[Start of section]

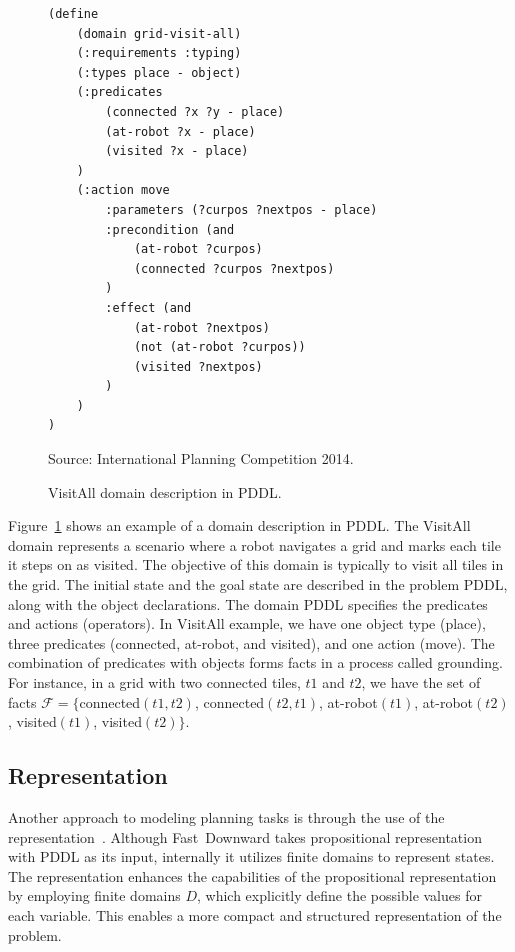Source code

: \begin{figure}[ht]
\caption{VisitAll domain description in PDDL.}
\label{fig:pddl}
\addvspace{\baselineskip}
\centering
\begin{lstlisting}[basicstyle=\ttfamily]
(define
    (domain grid-visit-all)
    (:requirements :typing)
    (:types place - object)
    (:predicates
        (connected ?x ?y - place)
        (at-robot ?x - place)
        (visited ?x - place)
    )
    (:action move
        :parameters (?curpos ?nextpos - place)
        :precondition (and
            (at-robot ?curpos)
            (connected ?curpos ?nextpos)
        )
        :effect (and 
            (at-robot ?nextpos)
            (not (at-robot ?curpos))
            (visited ?nextpos)
        )
    )
)
\end{lstlisting}
Source: International Planning Competition 2014.
\end{figure}

Figure~\ref{fig:pddl} shows an example of a domain description in PDDL. The VisitAll domain represents a scenario where a robot navigates a grid and marks each tile it steps on as visited. The objective of this domain is typically to visit all tiles in the grid. The initial state and the goal state are described in the problem PDDL, along with the object declarations. The domain PDDL specifies the predicates and actions (operators). In VisitAll example, we have one object type (place), three predicates (connected, at-robot, and visited), and one action (move). The combination of predicates with objects forms facts in a process called grounding. For instance, in a grid with two connected tiles, $t1$ and $t2$, we have the set of facts $\mathcal{F}=\{$connected$(t1,t2)$, connected$(t2,t1)$, at-robot$(t1)$, at-robot$(t2)$, visited$(t1)$, visited$(t2)\}$.

\subsection{\sas Representation}
\label{sec:background_sas}

Another approach to modeling planning tasks is through the use of the \sas representation~\cite{Backstrom.Nebel/1995}. Although Fast~Downward takes propositional representation with PDDL as its input, internally it utilizes finite domains to represent states. The \sas representation enhances the capabilities of the propositional representation by employing finite domains $D$, which explicitly define the possible values for each variable. This enables a more compact and structured representation of the problem.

[End of section]

Make a tally of the lines in this material that hold the string "label", then give that number without any other words.

### Response for this exercise
2